I am an African, and proud of it

Yanna Smith
Dear friends, there are only a few things in life a person can't fake, and your true identity tops such a list. When it comes to revealing who you really are, you may succeed in fooling some of the people all the time, or fooling all the people some of the time - but you can't fool all of the people all of the time.







I, for one, could not have wished to be anything else than being an African. Oh, I love Africa and her people. You see, my friends, in Africa the price on the tag on a product is a mere indication of the range that you should be prepared to negotiate from, and you end up paying anything between N$100 and N$1 000 more or a thousand dollars less - depending on the strength of your negotiation skills.







I am told Europeans would not really mind if you greet them or not before asking for directions. Aikona! Not in Africa. If you miss a greeting, you most certainly are going to camp in the jungle for the night!







In Namibia for instance, you can lead a 20-minute conversation with a certain ethnic group starting with “Walelepo…!” and keep it going by replying “eeeeeehh…eeeeeh…eeeeeeh” in numerous different-toned levels for the next half an hour! Amazingly, the other person exactly understands what you are saying.







I am told that such greeting is never complete without inquiring about the state of health of everyone and everything at home – including the livestock and garden implements. Anything short of that is half-cooked and would be ruled out as mere pretence.







This, my dear friends, is the continent where every toothpaste is Colgate, every soap is Surf and every soft drink is Coca Cola or Fanta. You see, here we believe that choices, or rather the availability thereof, tends to corrupt - so, the less choices you have, the better for you, your family and the entire human race.







You may laugh now, but it is true; that is why I never settle for the first item I see on the street market – I look around for an hour or so before returning to pay for it. Come to think of it, isn't it funny that I always come back for it anyway?







Only in Africa would you pass by someone's house and you know what they will be having for dinner from the smell that emanates from their houses. You see, here you know well never to question what you're eating (even if it tastes like cooking oil), because sometimes you just don't want to know!







Oh, I love Africa. Here, celebrities are not movie-makers or those who would set the lights of Hollywood alight, but soccer players. You see, everyone in Africa play soccer - from the tiniest infant to a bent-back oldie across the street.







Did you ever have to sit-in on a conversation among five men or more, each one claiming to be the best analyst of the last match between Chelsea and Manchester United? Or listen to them predicting, with innate accuracy, the coming weekend's game between Liverpool and Manchester City?



Our economists and mathematicians might not be winning international prizes, or be acclaimed for the one or other project, but we are naturals when it comes to counting. Oh yeah, we may use a different approach but we get there anyway.

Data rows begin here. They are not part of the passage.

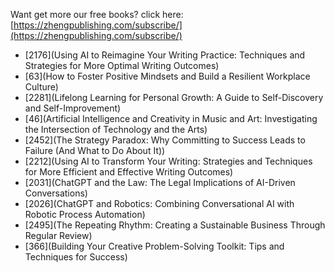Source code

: 
Want get more our free books? click here: [https://zhengpublishing.com/subscribe/](https://zhengpublishing.com/subscribe/)

- [2176](Using AI to Reimagine Your Writing Practice: Techniques and Strategies for More Optimal Writing Outcomes)
- [63](How to Foster Positive Mindsets and Build a Resilient Workplace Culture)
- [2281](Lifelong Learning for Personal Growth: A Guide to Self-Discovery and Self-Improvement)
- [46](Artificial Intelligence and Creativity in Music and Art: Investigating the Intersection of Technology and the Arts)
- [2452](The Strategy Paradox: Why Committing to Success Leads to Failure (And What to Do About It))
- [2212](Using AI to Transform Your Writing: Strategies and Techniques for More Efficient and Effective Writing Outcomes)
- [2031](ChatGPT and the Law: The Legal Implications of AI-Driven Conversations)
- [2026](ChatGPT and Robotics: Combining Conversational AI with Robotic Process Automation)
- [2495](The Repeating Rhythm: Creating a Sustainable Business Through Regular Review)
- [366](Building Your Creative Problem-Solving Toolkit: Tips and Techniques for Success)

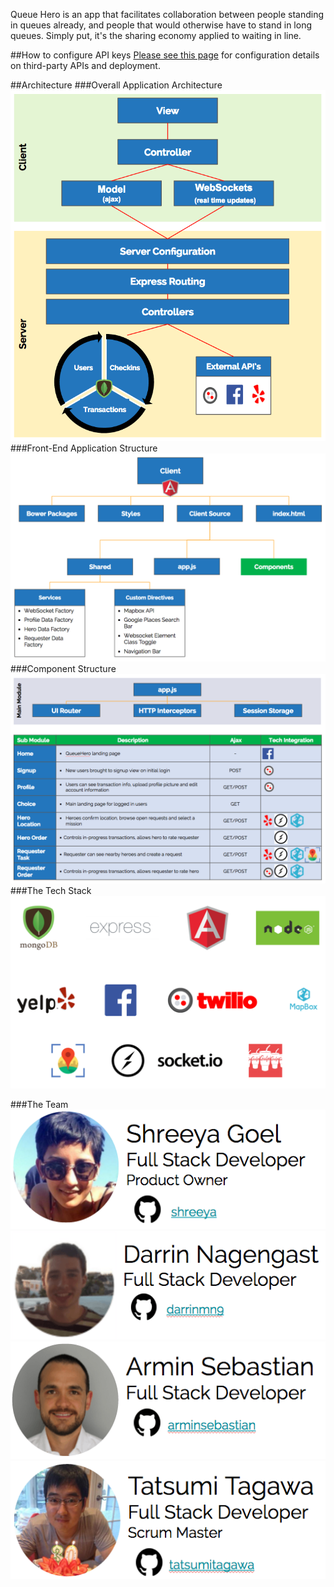 
Queue Hero is an app that facilitates collaboration between people standing in queues already, and people that would otherwise have to stand in long queues. Simply put, it's the sharing economy applied to waiting in line.

##How to configure API keys
[Please see this page](api_keys.md) for configuration details on third-party APIs and deployment.

##Architecture
###Overall Application Architecture
![overall-application-structure](resources/overall-application-structure.png)
###Front-End Application Structure
![front-end-structure](resources/front-end-application-structure.png)
###Component Structure
![component-structure](resources/component-structure.png)
###The Tech Stack
![tech-stack](./resources/tech-stack.png)


###The Team
[![shreeya-goel](resources/shreeya-goel.png)](https://github.com/shreeya)
[![darrin-nagengast](resources/darrin-nagengast.png)](https://github.com/darrinmn9)
[![armin-sebastian](resources/armin-sebastian.png)](https://github.com/arminsebastian)
[![tatsumi-tagawa](resources/tatsumi-tagawa.png)](https://github.com/tatsumitagawa)

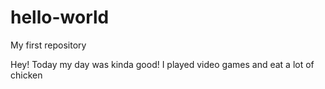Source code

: # hello-world
My first repository

Hey!
Today my day was kinda good! I played video games and eat a lot of chicken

How on earth do you think the old shepherd from your village, who cannot count to save his life, tells when a goat is missing from the herd?







In Africa, you arrive at work on time as usual and your boss - making her rounds, peeks in and remarks with surprise, “Oh, you're here!” If you come late the next day, you will be told “You are always late…”



After a staff meeting, your boss would suggest, “You need to work at making others more comfortable with you...why don't you smile more often?” That will, of course, be followed by the conversation on how many facial muscles you use when smiling, as opposed to frowning







Only in Africa where after returning from a trip, a white co-worker would run to you on Monday morning and extend their arms to touch yours and say, “Hey, I'm darker than you”.







Until then…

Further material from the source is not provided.